[Start of section]

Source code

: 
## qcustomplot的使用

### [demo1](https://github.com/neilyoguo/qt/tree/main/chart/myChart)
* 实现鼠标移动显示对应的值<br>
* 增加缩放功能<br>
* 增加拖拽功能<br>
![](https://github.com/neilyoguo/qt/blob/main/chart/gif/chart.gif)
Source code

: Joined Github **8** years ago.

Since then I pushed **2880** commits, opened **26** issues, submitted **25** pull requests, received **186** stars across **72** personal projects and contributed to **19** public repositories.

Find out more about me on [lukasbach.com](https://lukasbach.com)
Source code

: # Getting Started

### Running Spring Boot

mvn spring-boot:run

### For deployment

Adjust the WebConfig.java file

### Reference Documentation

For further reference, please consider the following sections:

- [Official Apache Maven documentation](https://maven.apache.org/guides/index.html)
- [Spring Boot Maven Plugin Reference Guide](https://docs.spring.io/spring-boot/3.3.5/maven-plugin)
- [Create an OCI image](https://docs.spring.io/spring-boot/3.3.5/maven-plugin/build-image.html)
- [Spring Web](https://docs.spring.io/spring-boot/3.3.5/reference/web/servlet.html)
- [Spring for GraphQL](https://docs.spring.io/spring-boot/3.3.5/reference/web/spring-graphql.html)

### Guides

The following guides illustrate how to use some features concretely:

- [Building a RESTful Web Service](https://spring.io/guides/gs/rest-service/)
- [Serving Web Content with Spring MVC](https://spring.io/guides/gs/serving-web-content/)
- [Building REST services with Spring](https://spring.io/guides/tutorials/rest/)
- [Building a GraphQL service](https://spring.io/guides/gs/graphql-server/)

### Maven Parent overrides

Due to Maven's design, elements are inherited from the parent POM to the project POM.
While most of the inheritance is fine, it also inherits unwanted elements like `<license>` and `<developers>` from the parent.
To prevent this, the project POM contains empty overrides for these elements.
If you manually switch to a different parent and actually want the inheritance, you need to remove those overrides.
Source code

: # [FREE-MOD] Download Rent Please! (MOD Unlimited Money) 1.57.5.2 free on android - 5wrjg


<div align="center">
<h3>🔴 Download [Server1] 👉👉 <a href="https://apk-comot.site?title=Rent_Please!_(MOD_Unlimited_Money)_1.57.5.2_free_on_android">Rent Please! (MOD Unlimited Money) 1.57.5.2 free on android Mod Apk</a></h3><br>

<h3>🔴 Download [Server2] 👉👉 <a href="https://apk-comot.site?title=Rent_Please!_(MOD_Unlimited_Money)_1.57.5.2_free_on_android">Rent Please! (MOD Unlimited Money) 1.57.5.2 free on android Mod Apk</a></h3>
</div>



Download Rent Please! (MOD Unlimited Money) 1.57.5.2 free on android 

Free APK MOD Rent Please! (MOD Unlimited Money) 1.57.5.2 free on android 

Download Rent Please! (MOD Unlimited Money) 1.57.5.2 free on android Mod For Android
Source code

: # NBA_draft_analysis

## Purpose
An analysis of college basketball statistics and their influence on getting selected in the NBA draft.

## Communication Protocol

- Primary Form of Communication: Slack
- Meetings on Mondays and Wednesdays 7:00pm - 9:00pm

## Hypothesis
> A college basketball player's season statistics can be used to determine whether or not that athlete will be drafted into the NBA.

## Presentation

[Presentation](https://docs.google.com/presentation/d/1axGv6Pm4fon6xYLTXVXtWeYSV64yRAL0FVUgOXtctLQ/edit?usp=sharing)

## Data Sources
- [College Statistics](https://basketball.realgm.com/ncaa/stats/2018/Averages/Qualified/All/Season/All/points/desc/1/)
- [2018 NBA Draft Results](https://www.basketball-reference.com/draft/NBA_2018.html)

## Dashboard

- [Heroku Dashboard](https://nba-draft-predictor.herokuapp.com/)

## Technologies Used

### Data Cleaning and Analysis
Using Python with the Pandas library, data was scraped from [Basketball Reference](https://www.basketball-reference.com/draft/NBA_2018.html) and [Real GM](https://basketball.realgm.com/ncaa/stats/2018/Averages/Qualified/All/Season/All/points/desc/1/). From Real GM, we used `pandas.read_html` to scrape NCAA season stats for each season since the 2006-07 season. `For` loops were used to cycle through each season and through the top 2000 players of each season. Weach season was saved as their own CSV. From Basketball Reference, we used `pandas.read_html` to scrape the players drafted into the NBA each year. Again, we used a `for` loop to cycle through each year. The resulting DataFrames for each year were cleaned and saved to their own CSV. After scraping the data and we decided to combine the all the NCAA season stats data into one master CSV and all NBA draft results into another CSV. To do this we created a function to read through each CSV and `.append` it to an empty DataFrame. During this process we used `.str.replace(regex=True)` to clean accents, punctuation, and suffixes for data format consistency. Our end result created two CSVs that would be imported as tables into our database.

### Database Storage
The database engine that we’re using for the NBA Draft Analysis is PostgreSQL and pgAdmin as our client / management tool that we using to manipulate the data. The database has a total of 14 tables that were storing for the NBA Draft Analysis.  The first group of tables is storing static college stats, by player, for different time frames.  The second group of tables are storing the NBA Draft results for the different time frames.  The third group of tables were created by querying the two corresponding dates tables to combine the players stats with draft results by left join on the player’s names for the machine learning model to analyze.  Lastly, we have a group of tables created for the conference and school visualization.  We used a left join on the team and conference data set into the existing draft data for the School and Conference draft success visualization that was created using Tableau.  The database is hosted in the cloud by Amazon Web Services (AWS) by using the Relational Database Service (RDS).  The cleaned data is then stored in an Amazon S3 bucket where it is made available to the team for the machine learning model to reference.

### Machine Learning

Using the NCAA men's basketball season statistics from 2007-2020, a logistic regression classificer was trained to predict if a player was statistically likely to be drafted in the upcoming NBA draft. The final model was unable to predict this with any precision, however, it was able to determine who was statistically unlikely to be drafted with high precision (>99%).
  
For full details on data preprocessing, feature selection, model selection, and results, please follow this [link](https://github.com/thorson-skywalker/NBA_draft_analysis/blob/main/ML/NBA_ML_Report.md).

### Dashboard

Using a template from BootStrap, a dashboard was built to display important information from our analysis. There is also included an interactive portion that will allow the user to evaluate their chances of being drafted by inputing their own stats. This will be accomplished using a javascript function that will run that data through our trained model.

[End of section]

TASK STATEMENT ::
Count up the lines in the records where the string "free" appears. Your reply is that number alone.

OUTPUT OF THE EXERCISE ::
6